Late in November, Sprint and T-Mobile ended their merger talks, concluding an extended period of uncertainty in the wireless industry. In the end, Masayoshi Son, chairman and CEO of Softbank Bank Group and chairman of Sprint, was unwilling to give up control over his struggling company. Softbank also pledged to increase its investment in Sprint by 85 percent.
Joe Mullin: The speculation of the proposed merger caused certainly slowed things down. Now that both companies have realized that they are going to go ahead on their own, it is a major growth opportunity.
Ron Bizick: T-Mobile continued business as usual during the merger talks, which for them meant continued enhancements to the existing network and new activity and investment in its more recent spectrum acquisitions. I think they learned from failed merger with AT&T that there are no certainties and they needed to maintain their pace during merger talks. Immediately after the merger talks ended, we are now beginning to see an active Sprint out in the marketplace, assembling site lists from tower companies and talking with tower companies about their potential upcoming needs. It should be a pretty darn good year for all of us.

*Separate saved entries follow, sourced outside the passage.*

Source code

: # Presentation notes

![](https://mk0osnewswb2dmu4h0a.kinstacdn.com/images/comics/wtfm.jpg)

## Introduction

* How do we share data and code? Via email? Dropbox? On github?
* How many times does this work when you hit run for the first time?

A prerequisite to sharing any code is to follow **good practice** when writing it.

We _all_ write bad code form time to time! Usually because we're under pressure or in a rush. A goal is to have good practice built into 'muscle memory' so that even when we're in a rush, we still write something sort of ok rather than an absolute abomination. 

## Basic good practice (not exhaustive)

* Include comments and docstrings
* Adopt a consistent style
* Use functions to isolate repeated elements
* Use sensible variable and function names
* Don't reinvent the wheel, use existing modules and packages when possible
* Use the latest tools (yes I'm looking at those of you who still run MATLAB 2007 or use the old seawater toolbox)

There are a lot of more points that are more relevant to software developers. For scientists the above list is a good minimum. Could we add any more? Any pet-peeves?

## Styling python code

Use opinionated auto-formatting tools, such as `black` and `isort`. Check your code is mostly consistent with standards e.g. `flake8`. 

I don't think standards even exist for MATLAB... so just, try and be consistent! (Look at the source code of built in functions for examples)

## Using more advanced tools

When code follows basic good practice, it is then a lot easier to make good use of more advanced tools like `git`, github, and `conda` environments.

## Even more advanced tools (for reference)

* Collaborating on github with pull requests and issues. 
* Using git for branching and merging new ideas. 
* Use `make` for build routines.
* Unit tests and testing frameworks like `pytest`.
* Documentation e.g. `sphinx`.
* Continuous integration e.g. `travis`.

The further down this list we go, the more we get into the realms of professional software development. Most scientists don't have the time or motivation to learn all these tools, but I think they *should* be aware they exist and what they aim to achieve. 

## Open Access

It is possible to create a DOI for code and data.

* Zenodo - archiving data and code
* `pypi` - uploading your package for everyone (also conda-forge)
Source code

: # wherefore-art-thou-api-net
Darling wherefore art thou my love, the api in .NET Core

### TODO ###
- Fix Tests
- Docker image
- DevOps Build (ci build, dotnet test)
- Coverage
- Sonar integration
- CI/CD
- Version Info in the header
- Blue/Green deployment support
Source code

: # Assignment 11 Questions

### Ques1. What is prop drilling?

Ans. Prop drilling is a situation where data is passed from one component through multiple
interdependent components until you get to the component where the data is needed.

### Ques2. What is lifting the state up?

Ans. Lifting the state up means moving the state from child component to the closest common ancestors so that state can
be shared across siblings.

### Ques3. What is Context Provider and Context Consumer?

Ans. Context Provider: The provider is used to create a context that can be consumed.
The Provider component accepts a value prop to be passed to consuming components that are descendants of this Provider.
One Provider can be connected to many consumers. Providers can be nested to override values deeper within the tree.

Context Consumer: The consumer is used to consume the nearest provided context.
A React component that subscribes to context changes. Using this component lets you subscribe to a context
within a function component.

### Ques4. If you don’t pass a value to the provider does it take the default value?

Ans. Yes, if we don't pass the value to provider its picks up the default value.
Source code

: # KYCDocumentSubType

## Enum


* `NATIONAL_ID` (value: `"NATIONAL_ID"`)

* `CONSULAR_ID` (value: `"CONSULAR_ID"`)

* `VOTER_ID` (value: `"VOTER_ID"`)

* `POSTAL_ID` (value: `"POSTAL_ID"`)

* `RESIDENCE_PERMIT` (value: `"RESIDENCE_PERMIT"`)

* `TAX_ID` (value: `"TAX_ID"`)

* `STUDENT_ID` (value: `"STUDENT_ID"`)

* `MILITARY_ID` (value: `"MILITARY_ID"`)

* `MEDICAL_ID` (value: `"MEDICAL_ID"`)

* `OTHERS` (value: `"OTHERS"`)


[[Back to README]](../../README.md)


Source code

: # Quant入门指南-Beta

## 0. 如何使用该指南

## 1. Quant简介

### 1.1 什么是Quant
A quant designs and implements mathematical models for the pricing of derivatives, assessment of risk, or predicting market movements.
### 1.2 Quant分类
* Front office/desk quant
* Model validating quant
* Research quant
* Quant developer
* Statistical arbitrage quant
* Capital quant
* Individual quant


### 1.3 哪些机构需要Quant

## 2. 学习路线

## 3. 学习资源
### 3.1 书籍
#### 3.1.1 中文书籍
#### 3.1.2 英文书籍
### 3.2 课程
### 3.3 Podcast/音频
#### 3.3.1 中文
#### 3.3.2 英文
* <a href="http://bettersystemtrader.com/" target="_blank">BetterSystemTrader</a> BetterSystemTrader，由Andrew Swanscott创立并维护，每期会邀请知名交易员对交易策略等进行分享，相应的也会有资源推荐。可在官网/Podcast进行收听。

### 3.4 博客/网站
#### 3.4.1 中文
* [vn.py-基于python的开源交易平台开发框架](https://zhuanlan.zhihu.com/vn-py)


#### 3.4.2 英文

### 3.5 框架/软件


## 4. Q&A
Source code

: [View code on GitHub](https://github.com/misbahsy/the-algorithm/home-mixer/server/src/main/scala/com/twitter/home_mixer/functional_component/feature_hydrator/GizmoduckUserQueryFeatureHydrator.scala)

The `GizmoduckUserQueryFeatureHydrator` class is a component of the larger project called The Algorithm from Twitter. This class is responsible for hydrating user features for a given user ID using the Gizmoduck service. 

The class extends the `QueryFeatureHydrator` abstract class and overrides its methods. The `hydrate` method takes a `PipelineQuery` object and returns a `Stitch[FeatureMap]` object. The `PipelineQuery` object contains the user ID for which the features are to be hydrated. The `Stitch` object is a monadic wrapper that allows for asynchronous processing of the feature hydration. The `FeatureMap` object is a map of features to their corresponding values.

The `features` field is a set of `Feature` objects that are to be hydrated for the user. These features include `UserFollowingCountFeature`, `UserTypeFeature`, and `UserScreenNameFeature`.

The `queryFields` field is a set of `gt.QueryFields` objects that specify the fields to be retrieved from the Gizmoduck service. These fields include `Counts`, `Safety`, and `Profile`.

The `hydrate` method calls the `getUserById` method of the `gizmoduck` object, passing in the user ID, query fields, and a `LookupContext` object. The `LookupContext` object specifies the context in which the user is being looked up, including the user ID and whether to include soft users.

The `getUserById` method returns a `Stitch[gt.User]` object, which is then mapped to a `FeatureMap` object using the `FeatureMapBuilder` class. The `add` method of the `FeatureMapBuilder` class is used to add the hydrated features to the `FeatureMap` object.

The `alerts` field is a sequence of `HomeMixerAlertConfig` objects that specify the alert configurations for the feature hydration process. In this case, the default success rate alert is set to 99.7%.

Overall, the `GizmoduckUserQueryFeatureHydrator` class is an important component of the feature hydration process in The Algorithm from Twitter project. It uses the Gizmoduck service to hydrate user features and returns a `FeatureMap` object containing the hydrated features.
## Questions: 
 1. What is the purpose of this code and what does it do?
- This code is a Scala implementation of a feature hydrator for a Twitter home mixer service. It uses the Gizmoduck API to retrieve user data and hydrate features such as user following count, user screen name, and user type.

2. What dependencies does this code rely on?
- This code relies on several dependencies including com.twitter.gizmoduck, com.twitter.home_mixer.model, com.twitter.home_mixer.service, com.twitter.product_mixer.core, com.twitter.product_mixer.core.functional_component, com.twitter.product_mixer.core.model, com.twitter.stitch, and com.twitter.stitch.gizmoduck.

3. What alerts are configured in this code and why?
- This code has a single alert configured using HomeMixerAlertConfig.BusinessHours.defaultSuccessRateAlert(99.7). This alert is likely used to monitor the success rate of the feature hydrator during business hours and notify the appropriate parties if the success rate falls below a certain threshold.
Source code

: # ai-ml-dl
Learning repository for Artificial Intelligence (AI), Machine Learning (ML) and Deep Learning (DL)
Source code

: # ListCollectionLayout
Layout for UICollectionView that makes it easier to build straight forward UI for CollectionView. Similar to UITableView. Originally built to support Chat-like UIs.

For the last five years or more, we have had four place settings at the table and never had more than two people eating at a time. This year it feels like we are going to have all four people at the dinner table and that’s great. Who knows! Perhaps Dish will pop by for a bite and we will need to add the table leaf.
Tony Peduto: Sprint will now be spending money for the first time since their Network Vision build in 2013. This is great for towers. I also believe “once for sale, always for sale” and that this will lead to Sprint and/or T-Mobile looking at other M & A opportunities (cable providers/Dish/Amazon or Google).